WORK INSTRUCTIONS:
Show each line of the entries below in which the word "Configuration" appears.

Stored data
• • • • • • •
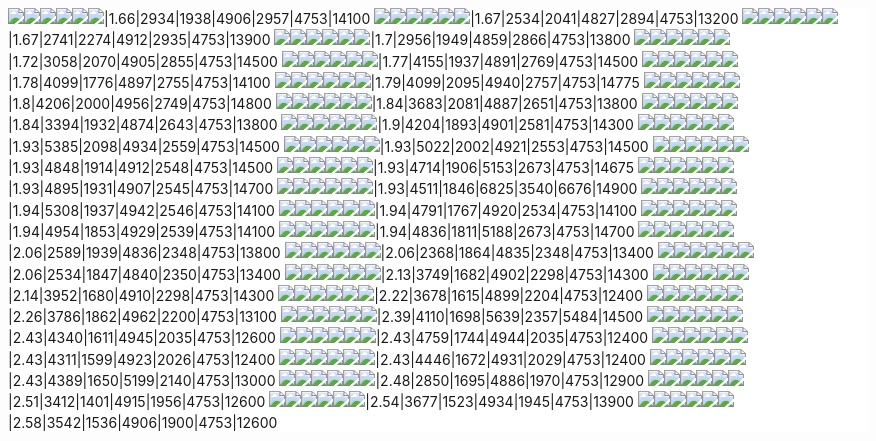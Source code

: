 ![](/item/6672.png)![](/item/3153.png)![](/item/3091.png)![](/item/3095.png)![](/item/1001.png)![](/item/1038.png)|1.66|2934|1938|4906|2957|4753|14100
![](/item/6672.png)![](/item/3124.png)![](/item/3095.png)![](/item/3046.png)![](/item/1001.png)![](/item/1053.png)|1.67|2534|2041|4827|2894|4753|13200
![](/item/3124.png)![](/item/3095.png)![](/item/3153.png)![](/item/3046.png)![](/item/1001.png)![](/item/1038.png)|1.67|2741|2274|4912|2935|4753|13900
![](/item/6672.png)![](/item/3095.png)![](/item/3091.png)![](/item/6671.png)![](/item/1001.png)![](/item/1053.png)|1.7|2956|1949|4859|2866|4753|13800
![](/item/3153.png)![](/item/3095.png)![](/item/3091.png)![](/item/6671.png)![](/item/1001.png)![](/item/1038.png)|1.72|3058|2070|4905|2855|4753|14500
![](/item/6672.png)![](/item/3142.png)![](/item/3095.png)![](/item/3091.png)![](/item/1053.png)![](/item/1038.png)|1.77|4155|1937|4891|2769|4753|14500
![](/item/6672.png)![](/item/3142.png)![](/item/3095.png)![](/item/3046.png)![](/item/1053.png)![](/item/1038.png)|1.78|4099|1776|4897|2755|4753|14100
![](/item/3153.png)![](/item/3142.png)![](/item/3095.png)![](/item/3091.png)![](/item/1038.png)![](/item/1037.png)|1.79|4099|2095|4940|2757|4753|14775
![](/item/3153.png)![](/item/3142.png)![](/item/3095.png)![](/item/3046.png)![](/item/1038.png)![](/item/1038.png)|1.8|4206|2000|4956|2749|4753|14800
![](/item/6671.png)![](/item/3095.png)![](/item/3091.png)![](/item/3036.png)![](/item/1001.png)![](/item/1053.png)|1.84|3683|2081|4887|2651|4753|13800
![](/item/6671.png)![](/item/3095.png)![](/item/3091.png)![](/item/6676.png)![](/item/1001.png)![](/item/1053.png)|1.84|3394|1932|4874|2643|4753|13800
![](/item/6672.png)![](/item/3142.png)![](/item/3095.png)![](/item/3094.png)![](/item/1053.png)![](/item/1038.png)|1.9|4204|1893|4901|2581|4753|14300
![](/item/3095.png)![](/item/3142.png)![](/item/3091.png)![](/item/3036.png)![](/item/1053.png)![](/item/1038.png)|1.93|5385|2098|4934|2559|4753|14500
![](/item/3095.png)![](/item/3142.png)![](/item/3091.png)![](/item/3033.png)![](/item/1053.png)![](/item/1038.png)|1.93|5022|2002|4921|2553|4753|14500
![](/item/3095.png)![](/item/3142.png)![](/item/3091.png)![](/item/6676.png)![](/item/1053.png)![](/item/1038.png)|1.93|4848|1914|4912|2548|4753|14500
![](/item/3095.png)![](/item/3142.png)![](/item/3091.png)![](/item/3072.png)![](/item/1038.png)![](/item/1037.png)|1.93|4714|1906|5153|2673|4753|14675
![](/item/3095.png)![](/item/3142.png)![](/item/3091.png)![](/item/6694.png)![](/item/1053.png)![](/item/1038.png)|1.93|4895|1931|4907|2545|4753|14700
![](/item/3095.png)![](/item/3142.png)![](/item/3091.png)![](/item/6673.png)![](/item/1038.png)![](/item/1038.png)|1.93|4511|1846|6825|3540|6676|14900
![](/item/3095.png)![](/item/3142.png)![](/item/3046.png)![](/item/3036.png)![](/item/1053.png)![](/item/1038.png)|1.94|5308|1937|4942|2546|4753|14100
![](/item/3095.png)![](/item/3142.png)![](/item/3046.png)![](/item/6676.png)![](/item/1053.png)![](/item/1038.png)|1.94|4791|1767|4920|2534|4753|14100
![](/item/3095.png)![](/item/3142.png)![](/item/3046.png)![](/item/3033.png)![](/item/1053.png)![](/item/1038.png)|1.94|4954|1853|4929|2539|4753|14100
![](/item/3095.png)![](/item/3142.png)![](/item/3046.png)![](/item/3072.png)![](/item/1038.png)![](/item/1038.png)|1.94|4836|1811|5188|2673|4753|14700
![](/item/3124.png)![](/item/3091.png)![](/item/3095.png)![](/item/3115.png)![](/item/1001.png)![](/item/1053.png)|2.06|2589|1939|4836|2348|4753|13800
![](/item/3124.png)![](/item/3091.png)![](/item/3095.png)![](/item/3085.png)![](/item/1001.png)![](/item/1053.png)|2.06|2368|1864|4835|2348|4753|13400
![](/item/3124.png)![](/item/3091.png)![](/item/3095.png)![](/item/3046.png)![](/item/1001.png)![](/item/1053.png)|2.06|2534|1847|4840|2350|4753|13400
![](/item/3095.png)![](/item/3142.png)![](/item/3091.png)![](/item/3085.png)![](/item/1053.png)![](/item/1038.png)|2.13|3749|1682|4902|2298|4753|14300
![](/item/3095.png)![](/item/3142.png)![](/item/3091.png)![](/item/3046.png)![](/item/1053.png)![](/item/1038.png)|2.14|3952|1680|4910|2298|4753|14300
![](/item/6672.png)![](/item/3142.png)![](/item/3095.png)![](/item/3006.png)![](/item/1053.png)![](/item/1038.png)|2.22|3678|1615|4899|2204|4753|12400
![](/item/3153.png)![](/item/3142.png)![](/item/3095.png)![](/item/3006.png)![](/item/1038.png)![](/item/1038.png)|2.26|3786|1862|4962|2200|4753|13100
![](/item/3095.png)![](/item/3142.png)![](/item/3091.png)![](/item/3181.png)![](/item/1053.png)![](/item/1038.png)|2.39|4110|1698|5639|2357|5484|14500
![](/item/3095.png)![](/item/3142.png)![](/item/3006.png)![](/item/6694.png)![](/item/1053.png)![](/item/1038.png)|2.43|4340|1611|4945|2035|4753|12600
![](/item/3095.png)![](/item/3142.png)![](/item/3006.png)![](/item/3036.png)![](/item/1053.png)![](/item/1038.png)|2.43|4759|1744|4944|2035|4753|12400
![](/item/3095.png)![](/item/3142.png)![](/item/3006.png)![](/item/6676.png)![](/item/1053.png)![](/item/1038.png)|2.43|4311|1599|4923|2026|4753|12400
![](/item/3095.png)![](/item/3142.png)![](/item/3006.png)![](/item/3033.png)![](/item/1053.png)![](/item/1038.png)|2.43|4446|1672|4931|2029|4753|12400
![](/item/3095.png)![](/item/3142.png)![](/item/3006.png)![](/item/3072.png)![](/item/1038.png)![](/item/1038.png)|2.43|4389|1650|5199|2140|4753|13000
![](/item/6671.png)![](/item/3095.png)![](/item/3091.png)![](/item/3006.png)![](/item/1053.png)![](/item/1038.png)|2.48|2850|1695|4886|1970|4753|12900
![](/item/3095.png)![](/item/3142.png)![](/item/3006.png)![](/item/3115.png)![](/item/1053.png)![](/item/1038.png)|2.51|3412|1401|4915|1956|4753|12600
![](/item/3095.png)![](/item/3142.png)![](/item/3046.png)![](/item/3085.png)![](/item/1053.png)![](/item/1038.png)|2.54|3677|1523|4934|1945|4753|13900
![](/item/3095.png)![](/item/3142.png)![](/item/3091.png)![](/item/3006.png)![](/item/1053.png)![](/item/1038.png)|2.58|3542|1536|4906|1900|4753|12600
• • • • • • •
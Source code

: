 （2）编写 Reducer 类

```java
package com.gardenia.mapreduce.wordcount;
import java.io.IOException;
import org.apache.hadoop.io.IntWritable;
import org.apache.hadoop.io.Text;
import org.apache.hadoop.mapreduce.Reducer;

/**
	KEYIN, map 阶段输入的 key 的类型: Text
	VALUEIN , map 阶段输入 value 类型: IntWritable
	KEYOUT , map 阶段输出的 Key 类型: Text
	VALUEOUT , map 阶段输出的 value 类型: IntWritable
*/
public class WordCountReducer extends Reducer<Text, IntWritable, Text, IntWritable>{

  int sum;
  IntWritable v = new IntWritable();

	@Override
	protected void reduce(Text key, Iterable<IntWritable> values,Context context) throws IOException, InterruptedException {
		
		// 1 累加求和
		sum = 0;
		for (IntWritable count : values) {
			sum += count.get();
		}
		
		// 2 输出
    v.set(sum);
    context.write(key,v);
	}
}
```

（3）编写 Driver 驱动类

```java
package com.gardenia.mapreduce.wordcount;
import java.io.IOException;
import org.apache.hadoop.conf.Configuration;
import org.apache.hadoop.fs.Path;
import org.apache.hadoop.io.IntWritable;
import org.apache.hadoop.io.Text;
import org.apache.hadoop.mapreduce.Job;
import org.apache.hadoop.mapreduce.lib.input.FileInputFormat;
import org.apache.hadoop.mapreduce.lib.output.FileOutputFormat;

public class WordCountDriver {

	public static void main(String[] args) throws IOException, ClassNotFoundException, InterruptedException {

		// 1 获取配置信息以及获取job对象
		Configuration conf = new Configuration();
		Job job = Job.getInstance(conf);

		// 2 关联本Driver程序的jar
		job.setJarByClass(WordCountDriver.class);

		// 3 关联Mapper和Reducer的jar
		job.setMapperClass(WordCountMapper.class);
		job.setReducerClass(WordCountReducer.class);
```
• • • • • • •
REPLY:
import org.apache.hadoop.conf.Configuration;
		Configuration conf = new Configuration();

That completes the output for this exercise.